Suppose the ideals of both the traditional domestic goddess and ambitious Girlboss are dead. What, then, is the ideal vision of womanhood in 2024? While my own mom failed to achieve both ideals, she succeeded at teaching me that it's okay to be flawed; a mother and a woman don't need to be perfect to be successful. Demonstrating resiliency and determination in the face of incredible challenges, I learned that success is not measured by what you have or achieve but by what you overcome, something Martha Stewart has proven throughout her 50-year career. As Didion wrote of Martha Stewart (even before she was imprisoned), "The 'cultural meaning' of Martha Stewart's success lies deep in the success itself, which is why even her troubles and strivings are part of the message, not detrimental but integral to the brand. She has branded herself not as Superwoman but as Everywoman." 

Sitting at the dinner table spooning pumpkin soup out of the small pumpkin presented on my plate, I gazed past the flawless floral arrangements to Martha Stewart. While she was undeniably polished and put-together, I saw not a perfect woman but a woman who exudes intellect, power, and grace while being inherently flawed. I now see what I didn't see when I was growing up: women can have it all and be imperfect, too; it doesn't have to be one or the other. Seated next to her publicist, a relationship of over 30 years, and other members of her team, I'm reminded too that Stewart's successful career—just like raising a kid—has taken a whole village. 

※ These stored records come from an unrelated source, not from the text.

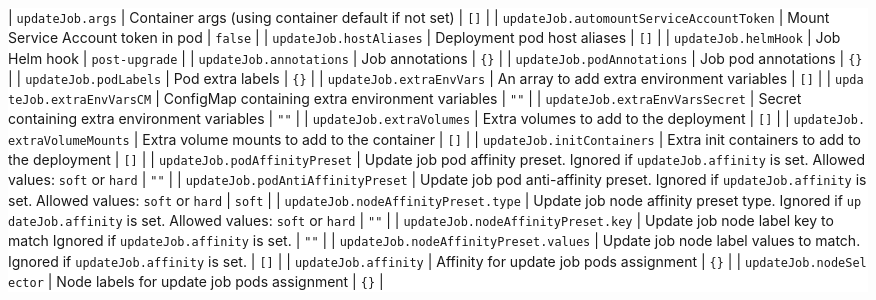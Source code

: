 | `updateJob.args`                         | Container args (using container default if not set)                                                                                                                                                                                   | `[]`           |
| `updateJob.automountServiceAccountToken` | Mount Service Account token in pod                                                                                                                                                                                                    | `false`        |
| `updateJob.hostAliases`                  | Deployment pod host aliases                                                                                                                                                                                                           | `[]`           |
| `updateJob.helmHook`                     | Job Helm hook                                                                                                                                                                                                                         | `post-upgrade` |
| `updateJob.annotations`                  | Job annotations                                                                                                                                                                                                                       | `{}`           |
| `updateJob.podAnnotations`               | Job pod annotations                                                                                                                                                                                                                   | `{}`           |
| `updateJob.podLabels`                    | Pod extra labels                                                                                                                                                                                                                      | `{}`           |
| `updateJob.extraEnvVars`                 | An array to add extra environment variables                                                                                                                                                                                           | `[]`           |
| `updateJob.extraEnvVarsCM`               | ConfigMap containing extra environment variables                                                                                                                                                                                      | `""`           |
| `updateJob.extraEnvVarsSecret`           | Secret containing extra environment variables                                                                                                                                                                                         | `""`           |
| `updateJob.extraVolumes`                 | Extra volumes to add to the deployment                                                                                                                                                                                                | `[]`           |
| `updateJob.extraVolumeMounts`            | Extra volume mounts to add to the container                                                                                                                                                                                           | `[]`           |
| `updateJob.initContainers`               | Extra init containers to add to the deployment                                                                                                                                                                                        | `[]`           |
| `updateJob.podAffinityPreset`            | Update job pod affinity preset. Ignored if `updateJob.affinity` is set. Allowed values: `soft` or `hard`                                                                                                                              | `""`           |
| `updateJob.podAntiAffinityPreset`        | Update job pod anti-affinity preset. Ignored if `updateJob.affinity` is set. Allowed values: `soft` or `hard`                                                                                                                         | `soft`         |
| `updateJob.nodeAffinityPreset.type`      | Update job node affinity preset type. Ignored if `updateJob.affinity` is set. Allowed values: `soft` or `hard`                                                                                                                        | `""`           |
| `updateJob.nodeAffinityPreset.key`       | Update job node label key to match Ignored if `updateJob.affinity` is set.                                                                                                                                                            | `""`           |
| `updateJob.nodeAffinityPreset.values`    | Update job node label values to match. Ignored if `updateJob.affinity` is set.                                                                                                                                                        | `[]`           |
| `updateJob.affinity`                     | Affinity for update job pods assignment                                                                                                                                                                                               | `{}`           |
| `updateJob.nodeSelector`                 | Node labels for update job pods assignment                                                                                                                                                                                            | `{}`           |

For the final course, Stewart served an upside-down cake, a dessert I hadn't tasted since my grandma's homemade rendition when I was a kid. I was disappointed when what was presented before me was nothing like the nostalgic upside-down cakes of my childhood but a modern interpretation made with lemon meringues. Just like my newfound conception of womanhood, the dessert was not what I envisioned as a kid, but after a couple hesitant bites, I was pleasantly surprised.